> _Records from a dataset_
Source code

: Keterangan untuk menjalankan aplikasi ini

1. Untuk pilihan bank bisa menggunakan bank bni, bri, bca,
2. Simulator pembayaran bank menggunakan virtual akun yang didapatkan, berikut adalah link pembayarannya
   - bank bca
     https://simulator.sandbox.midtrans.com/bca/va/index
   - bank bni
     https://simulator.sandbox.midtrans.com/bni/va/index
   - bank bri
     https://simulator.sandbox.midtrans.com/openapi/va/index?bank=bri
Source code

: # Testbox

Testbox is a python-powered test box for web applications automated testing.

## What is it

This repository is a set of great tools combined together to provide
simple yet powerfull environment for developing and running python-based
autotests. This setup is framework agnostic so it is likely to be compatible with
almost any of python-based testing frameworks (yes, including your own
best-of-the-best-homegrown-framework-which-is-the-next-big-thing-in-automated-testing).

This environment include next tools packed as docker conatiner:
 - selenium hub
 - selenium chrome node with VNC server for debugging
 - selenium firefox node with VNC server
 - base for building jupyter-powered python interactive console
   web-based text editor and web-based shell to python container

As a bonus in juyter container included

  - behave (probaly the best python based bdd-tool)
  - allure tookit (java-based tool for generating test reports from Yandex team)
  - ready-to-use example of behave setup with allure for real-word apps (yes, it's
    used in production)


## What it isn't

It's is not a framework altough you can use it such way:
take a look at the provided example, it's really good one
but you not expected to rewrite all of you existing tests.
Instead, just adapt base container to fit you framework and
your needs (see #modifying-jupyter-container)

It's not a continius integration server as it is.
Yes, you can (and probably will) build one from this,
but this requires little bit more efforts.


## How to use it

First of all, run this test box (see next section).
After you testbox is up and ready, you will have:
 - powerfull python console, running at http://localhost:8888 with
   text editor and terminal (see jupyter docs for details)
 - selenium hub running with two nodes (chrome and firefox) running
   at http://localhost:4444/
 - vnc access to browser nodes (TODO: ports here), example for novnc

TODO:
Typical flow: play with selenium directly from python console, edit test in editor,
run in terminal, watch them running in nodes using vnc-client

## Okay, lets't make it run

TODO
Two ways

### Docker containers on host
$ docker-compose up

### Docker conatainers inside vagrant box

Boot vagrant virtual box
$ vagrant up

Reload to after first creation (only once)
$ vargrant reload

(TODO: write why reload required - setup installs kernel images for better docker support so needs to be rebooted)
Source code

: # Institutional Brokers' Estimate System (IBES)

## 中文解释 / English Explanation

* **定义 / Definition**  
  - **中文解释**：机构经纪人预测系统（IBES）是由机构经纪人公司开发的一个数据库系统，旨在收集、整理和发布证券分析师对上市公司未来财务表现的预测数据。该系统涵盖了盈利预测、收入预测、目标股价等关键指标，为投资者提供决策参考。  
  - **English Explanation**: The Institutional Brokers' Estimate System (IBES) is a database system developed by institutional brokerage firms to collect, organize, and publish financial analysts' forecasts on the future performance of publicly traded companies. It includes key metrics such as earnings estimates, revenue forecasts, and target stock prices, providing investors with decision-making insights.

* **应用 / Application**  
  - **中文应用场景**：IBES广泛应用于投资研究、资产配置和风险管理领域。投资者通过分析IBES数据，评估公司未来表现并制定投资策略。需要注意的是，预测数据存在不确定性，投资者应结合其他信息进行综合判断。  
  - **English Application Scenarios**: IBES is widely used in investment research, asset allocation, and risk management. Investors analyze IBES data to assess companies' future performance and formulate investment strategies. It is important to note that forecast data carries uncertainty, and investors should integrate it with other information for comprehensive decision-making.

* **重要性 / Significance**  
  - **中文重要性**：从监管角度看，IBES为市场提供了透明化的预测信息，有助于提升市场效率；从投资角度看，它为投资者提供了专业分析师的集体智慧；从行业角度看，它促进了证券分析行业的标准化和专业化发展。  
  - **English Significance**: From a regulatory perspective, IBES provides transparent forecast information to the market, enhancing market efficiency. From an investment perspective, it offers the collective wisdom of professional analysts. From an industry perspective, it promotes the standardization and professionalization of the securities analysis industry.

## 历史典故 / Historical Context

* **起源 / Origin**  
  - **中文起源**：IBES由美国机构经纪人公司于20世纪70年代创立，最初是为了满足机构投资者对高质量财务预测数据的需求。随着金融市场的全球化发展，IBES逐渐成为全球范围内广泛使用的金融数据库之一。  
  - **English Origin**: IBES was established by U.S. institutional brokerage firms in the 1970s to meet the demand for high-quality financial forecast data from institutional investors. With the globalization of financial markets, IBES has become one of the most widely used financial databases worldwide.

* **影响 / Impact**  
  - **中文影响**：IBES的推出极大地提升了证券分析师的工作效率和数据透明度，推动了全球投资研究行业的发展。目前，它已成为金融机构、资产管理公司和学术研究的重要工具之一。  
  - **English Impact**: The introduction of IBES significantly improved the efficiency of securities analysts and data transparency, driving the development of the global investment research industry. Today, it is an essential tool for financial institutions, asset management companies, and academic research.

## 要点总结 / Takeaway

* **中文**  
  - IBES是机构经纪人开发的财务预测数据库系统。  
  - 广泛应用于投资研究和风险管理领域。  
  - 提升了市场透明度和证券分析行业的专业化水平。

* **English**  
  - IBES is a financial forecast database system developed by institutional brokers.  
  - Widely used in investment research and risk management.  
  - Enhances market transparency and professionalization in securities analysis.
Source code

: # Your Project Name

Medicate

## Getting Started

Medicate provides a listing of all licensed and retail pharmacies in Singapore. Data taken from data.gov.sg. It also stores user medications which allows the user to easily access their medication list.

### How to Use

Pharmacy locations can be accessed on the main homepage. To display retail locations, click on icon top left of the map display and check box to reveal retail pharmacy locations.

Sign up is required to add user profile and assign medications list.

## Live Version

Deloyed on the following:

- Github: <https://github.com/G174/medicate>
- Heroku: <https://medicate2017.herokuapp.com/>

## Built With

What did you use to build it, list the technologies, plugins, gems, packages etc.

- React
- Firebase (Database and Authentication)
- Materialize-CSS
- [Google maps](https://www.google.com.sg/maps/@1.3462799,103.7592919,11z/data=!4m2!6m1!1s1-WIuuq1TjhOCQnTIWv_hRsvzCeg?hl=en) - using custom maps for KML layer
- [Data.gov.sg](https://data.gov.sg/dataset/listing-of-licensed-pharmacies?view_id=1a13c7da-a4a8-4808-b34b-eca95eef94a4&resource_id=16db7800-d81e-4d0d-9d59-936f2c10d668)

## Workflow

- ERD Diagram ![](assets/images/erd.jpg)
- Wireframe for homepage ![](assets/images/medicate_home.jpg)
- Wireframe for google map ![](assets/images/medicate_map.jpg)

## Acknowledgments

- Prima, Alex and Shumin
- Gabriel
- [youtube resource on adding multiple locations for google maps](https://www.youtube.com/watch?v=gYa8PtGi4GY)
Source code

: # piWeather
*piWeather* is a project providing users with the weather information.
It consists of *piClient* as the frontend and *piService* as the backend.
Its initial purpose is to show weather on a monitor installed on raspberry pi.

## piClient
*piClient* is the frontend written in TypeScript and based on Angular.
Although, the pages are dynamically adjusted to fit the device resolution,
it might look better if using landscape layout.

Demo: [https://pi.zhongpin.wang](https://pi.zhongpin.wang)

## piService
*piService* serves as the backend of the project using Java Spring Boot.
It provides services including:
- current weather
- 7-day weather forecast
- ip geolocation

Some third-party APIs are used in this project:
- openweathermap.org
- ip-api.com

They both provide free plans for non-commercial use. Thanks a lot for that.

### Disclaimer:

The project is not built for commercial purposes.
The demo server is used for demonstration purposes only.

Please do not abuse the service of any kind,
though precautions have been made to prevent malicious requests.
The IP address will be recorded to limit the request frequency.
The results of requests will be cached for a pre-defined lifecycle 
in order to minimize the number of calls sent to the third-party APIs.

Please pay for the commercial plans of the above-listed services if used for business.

> _What to produce_
Whenever a line above includes "virtual", copy it in full.

> _Solution to the exercise_
2. Simulator pembayaran bank menggunakan virtual akun yang didapatkan, berikut adalah link pembayarannya
Boot vagrant virtual box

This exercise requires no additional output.